● ACTION ITEM
Please give an exact transcription of the lines below, from the one that contains "1.之前商店为了支持随机刷新出商品, 结构设计的比较复杂, 同时给维护带来了麻烦." to the very last, with no other lines.

(Entries taken from a collection)
━━━━━━━━━━

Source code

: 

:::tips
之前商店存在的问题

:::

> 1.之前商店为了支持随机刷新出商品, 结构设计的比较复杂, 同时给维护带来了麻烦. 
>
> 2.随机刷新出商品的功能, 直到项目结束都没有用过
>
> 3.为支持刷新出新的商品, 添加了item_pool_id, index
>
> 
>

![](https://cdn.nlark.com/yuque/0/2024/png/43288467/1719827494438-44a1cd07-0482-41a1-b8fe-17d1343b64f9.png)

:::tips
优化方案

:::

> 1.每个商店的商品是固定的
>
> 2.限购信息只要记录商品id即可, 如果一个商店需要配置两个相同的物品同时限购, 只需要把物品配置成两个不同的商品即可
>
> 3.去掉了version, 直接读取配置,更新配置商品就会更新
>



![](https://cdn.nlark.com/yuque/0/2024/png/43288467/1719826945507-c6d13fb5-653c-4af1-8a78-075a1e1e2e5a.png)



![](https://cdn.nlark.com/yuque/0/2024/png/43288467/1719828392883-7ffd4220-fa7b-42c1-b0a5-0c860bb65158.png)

━━━━━━━━━━

● EXPECTED ANSWER
> 1.之前商店为了支持随机刷新出商品, 结构设计的比较复杂, 同时给维护带来了麻烦. 
>
> 2.随机刷新出商品的功能, 直到项目结束都没有用过
>
> 3.为支持刷新出新的商品, 添加了item_pool_id, index
>
> 
>

![](https://cdn.nlark.com/yuque/0/2024/png/43288467/1719827494438-44a1cd07-0482-41a1-b8fe-17d1343b64f9.png)

:::tips
优化方案

:::

> 1.每个商店的商品是固定的
>
> 2.限购信息只要记录商品id即可, 如果一个商店需要配置两个相同的物品同时限购, 只需要把物品配置成两个不同的商品即可
>
> 3.去掉了version, 直接读取配置,更新配置商品就会更新
>



![](https://cdn.nlark.com/yuque/0/2024/png/43288467/1719826945507-c6d13fb5-653c-4af1-8a78-075a1e1e2e5a.png)



![](https://cdn.nlark.com/yuque/0/2024/png/43288467/1719828392883-7ffd4220-fa7b-42c1-b0a5-0c860bb65158.png)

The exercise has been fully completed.